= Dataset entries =
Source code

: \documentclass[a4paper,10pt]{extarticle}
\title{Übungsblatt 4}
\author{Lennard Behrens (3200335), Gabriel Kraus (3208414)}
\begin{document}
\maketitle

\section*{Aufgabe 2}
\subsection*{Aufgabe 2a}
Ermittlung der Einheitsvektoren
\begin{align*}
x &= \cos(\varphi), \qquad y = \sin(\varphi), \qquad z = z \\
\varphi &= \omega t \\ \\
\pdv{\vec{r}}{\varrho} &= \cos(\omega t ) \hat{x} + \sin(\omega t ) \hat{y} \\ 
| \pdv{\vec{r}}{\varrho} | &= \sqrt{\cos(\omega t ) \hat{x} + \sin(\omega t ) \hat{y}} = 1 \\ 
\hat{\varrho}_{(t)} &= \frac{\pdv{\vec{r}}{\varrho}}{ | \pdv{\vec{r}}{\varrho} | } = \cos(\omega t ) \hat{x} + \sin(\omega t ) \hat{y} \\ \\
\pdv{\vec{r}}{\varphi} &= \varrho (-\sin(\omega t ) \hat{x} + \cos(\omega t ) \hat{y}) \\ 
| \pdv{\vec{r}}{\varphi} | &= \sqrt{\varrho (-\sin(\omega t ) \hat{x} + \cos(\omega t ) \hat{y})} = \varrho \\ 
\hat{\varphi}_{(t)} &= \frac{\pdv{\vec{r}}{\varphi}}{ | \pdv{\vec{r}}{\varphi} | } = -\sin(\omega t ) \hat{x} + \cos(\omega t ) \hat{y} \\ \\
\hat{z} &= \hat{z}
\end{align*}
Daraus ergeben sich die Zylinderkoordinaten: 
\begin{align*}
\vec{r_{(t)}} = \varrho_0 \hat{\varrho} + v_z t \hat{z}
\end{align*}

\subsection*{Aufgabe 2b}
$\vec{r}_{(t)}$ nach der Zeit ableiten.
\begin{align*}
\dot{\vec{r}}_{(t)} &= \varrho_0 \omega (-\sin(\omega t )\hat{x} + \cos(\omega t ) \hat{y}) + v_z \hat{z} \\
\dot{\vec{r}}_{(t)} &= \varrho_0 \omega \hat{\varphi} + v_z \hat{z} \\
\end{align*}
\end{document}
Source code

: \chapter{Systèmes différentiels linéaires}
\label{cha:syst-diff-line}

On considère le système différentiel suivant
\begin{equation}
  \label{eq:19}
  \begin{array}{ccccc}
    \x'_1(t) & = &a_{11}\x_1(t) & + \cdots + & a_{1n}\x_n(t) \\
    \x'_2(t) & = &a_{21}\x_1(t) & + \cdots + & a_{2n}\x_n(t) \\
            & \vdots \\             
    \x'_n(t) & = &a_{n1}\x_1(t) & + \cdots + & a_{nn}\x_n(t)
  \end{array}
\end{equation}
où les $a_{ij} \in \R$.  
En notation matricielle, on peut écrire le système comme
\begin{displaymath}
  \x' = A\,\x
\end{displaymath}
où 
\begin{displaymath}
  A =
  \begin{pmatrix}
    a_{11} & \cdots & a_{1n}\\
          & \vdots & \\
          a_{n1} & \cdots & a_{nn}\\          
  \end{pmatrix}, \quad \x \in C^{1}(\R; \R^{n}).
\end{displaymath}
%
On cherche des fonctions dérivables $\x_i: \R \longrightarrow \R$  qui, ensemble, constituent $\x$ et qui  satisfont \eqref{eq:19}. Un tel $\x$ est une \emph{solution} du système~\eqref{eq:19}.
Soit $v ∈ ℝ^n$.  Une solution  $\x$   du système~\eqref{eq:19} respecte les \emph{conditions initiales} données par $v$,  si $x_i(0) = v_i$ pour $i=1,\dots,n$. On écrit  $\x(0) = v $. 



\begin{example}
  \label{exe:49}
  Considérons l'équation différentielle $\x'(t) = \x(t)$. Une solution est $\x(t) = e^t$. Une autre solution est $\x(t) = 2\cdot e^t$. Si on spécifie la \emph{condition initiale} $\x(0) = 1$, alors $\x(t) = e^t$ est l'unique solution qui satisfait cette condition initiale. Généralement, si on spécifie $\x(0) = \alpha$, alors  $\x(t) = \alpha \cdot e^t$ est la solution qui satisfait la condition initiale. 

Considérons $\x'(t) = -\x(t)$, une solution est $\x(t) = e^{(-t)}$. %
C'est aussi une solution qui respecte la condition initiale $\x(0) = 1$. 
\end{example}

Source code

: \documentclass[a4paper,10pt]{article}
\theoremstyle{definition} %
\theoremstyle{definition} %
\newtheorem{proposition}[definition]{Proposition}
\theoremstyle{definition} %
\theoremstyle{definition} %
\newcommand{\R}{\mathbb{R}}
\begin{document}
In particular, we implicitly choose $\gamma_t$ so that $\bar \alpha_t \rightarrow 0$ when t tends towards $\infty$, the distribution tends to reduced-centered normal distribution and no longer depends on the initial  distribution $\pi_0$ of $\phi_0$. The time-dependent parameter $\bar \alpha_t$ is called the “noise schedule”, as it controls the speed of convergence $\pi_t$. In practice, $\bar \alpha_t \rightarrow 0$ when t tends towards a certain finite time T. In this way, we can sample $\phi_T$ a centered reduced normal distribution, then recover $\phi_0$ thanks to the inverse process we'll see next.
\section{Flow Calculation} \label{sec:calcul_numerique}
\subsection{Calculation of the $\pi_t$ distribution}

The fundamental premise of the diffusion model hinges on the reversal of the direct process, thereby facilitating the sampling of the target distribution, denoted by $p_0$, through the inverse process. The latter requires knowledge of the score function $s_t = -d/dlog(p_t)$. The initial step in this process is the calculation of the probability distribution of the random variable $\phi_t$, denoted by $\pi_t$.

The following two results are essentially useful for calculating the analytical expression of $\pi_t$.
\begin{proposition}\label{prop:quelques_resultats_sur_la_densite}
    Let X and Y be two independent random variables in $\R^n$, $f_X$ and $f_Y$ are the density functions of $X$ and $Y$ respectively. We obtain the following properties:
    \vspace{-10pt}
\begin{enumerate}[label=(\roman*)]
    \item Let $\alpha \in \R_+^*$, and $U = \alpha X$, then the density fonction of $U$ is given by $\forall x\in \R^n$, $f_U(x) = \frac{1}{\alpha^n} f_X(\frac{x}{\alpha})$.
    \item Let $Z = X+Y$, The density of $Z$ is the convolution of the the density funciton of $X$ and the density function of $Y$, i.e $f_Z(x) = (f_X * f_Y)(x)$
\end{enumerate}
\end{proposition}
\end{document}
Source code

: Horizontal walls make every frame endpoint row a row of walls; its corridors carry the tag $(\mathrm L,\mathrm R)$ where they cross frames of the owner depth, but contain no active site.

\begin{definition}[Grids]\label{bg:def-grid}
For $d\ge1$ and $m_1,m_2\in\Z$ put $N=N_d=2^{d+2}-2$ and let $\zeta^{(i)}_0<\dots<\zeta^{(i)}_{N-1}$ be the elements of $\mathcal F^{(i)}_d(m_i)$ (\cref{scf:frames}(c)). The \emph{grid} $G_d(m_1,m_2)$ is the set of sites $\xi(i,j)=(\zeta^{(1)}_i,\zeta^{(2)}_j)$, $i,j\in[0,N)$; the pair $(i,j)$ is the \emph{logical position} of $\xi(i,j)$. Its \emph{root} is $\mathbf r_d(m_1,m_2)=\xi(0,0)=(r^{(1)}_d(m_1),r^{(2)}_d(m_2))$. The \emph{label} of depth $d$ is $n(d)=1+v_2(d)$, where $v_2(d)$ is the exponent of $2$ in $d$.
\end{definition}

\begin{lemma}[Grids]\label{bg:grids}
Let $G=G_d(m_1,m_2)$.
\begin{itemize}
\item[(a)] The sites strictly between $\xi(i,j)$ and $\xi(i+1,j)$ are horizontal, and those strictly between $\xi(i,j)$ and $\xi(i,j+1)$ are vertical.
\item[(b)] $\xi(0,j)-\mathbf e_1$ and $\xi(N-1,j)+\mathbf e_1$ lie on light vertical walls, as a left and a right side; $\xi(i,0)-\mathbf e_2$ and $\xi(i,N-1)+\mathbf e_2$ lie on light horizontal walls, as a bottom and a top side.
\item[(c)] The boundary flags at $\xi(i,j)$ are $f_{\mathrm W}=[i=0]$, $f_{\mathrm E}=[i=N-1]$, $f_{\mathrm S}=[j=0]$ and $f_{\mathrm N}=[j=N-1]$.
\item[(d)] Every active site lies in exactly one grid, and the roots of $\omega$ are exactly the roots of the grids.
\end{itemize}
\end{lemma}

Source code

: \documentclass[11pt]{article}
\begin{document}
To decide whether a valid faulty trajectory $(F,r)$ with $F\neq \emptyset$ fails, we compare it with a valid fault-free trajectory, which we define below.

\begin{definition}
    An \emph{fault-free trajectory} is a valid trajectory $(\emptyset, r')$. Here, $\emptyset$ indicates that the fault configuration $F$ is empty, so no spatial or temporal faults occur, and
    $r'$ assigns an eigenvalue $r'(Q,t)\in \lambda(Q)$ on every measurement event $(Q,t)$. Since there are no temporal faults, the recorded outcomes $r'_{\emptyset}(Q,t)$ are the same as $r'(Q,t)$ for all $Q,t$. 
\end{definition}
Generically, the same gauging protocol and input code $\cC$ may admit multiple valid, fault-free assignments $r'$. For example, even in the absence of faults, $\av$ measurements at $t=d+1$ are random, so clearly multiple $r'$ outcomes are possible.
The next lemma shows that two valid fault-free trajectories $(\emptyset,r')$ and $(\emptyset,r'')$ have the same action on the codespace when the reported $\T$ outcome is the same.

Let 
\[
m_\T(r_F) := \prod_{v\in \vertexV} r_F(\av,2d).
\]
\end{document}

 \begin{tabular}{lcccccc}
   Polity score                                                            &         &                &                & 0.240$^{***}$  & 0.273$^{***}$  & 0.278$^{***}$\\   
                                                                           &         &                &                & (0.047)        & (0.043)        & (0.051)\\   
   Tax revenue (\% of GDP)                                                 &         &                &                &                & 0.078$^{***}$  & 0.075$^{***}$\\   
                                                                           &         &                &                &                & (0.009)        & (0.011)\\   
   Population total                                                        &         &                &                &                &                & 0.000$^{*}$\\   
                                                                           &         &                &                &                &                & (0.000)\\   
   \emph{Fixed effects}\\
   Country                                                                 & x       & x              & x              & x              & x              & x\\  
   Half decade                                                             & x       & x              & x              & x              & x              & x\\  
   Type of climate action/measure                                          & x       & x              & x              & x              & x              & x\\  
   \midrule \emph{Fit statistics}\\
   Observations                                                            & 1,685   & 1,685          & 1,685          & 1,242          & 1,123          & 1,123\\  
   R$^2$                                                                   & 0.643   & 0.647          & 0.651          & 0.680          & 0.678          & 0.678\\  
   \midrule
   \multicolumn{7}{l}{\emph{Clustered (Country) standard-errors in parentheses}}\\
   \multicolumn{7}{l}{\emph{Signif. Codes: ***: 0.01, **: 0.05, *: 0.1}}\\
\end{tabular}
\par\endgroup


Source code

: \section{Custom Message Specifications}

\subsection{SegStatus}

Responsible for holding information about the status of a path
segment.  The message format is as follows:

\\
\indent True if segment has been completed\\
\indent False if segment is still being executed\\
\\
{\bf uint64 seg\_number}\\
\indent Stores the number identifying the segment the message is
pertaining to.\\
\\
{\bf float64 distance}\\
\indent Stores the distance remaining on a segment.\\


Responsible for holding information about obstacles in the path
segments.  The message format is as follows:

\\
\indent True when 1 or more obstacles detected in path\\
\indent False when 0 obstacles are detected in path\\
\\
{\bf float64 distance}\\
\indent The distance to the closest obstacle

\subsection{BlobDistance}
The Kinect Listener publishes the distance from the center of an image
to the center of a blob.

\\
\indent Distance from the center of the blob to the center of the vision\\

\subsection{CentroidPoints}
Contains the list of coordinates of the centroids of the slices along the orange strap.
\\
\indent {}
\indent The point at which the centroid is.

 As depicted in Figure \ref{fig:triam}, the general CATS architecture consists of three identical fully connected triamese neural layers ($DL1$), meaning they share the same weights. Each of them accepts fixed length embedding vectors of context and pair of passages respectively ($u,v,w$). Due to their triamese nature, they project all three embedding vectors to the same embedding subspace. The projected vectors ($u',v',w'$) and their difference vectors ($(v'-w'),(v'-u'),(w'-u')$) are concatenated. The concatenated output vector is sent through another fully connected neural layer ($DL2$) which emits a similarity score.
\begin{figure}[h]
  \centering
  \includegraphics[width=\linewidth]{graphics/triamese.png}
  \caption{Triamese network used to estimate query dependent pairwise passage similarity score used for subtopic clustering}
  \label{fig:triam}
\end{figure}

= Task directions =
If a line in the data contains the string "sites", copy it.

= Solution for this problem =
For $d\ge1$ and $m_1,m_2\in\Z$ put $N=N_d=2^{d+2}-2$ and let $\zeta^{(i)}_0<\dots<\zeta^{(i)}_{N-1}$ be the elements of $\mathcal F^{(i)}_d(m_i)$ (\cref{scf:frames}(c)). The \emph{grid} $G_d(m_1,m_2)$ is the set of sites $\xi(i,j)=(\zeta^{(1)}_i,\zeta^{(2)}_j)$, $i,j\in[0,N)$; the pair $(i,j)$ is the \emph{logical position} of $\xi(i,j)$. Its \emph{root} is $\mathbf r_d(m_1,m_2)=\xi(0,0)=(r^{(1)}_d(m_1),r^{(2)}_d(m_2))$. The \emph{label} of depth $d$ is $n(d)=1+v_2(d)$, where $v_2(d)$ is the exponent of $2$ in $d$.
\item[(a)] The sites strictly between $\xi(i,j)$ and $\xi(i+1,j)$ are horizontal, and those strictly between $\xi(i,j)$ and $\xi(i,j+1)$ are vertical.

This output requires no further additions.